# [Exercise instructions]
Restate word for word the line containing "# Organizations/Affiliations" and every following line in the material below, up to and including the last one.

Start of Block

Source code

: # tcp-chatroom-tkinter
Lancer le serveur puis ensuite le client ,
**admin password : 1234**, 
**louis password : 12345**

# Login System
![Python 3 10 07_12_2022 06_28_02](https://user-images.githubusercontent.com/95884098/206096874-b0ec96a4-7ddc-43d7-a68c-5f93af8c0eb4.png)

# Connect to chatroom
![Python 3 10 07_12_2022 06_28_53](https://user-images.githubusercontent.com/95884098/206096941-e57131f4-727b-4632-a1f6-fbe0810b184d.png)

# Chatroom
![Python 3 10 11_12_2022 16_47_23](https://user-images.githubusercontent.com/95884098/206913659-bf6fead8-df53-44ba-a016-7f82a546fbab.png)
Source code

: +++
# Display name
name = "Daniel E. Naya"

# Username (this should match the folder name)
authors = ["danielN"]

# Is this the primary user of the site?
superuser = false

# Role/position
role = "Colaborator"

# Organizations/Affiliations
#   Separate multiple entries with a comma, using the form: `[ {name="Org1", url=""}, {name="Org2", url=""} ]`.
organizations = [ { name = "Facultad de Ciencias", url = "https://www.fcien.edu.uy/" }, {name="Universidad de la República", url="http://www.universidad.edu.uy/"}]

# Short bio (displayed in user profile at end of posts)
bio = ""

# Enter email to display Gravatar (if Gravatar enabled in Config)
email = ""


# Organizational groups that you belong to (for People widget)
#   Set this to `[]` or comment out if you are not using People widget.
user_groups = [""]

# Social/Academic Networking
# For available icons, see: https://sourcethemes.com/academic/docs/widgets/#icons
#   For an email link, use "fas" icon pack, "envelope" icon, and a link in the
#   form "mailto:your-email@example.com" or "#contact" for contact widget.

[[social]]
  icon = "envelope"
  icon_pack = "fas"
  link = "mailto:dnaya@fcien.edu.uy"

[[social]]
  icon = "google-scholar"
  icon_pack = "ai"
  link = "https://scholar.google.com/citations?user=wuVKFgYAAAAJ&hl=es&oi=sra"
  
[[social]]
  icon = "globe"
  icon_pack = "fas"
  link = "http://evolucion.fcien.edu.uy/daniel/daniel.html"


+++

End of Block

# [Response area]
# Organizations/Affiliations
#   Separate multiple entries with a comma, using the form: `[ {name="Org1", url=""}, {name="Org2", url=""} ]`.
organizations = [ { name = "Facultad de Ciencias", url = "https://www.fcien.edu.uy/" }, {name="Universidad de la República", url="http://www.universidad.edu.uy/"}]

# Short bio (displayed in user profile at end of posts)
bio = ""

# Enter email to display Gravatar (if Gravatar enabled in Config)
email = ""


# Organizational groups that you belong to (for People widget)
#   Set this to `[]` or comment out if you are not using People widget.
user_groups = [""]

# Social/Academic Networking
# For available icons, see: https://sourcethemes.com/academic/docs/widgets/#icons
#   For an email link, use "fas" icon pack, "envelope" icon, and a link in the
#   form "mailto:your-email@example.com" or "#contact" for contact widget.

[[social]]
  icon = "envelope"
  icon_pack = "fas"
  link = "mailto:dnaya@fcien.edu.uy"

[[social]]
  icon = "google-scholar"
  icon_pack = "ai"
  link = "https://scholar.google.com/citations?user=wuVKFgYAAAAJ&hl=es&oi=sra"
  
[[social]]
  icon = "globe"
  icon_pack = "fas"
  link = "http://evolucion.fcien.edu.uy/daniel/daniel.html"


+++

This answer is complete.